Sunshine this morning, so I clambered into my car and drove up the A14 to Cambridge.  Only one broken down lorry at Sproughton to delay traffic – police coned off one lane, causing tailbacks.  More noticeable is the atrocious state of the roads, worn threadbare and rutted with lack of maintenance.  I drive on past Cambridge to the M11 junction, drop down towards London two junctions, and come off with the tower of the University Library in sight.  Then a drive through fields, then along a leafy road or two between agreeable large houses of the early twentieth century, down to West Road and into the car park where I even manage to find a space.  Normally I have to park by the side of the road!

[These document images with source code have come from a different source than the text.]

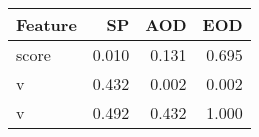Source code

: \begin{tabular}{lrrr}
\toprule
Feature & SP & AOD & EOD \\
\midrule
score & 0.010 & 0.131 & 0.695 \\
v & 0.432 & 0.002 & 0.002 \\
v & 0.492 & 0.432 & 1.000 \\
\bottomrule
\end{tabular}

Into the library, swiping my card as I go to operate the turnstyle.  Up to the catalogue room, and a search for Le Monde Copte sends me to South Wing Floor 3.  A look at the article tells me that it is of little interest.  Down to the machine room on the ground floor to look for Bishop Samuel al Suryani’s edition or translation of Abu Makarim; in vain.  The Newton catalogue behaves erratically, as ever, refusing to give results that I know it has.  But I do find an entry for “Tawaḍrūs, Ṣamūʾīl, 1911-” as author of a “Guide to ancient Coptic churches & monasteries in Upper Egypt / by Samuel al Syriany, Badii Habib”, 1990.  Seems to be Arabic language, tho.

The university library building is well designed, built of brick and obviously intended to resemble an Italian palazzo, or so the architects model in the foyer indicates.  I suspect the university was less impressed by the somewhat forbidding appearance that they actually got.  Gothic is the only style that looks good in the rain, in my experience.

I still have a bunch of books rejected in Oxford in the boot of my car.  I wonder if Oxfam in Cambridge will take them and find homes for them?  But it is quite a way from the library on foot into town!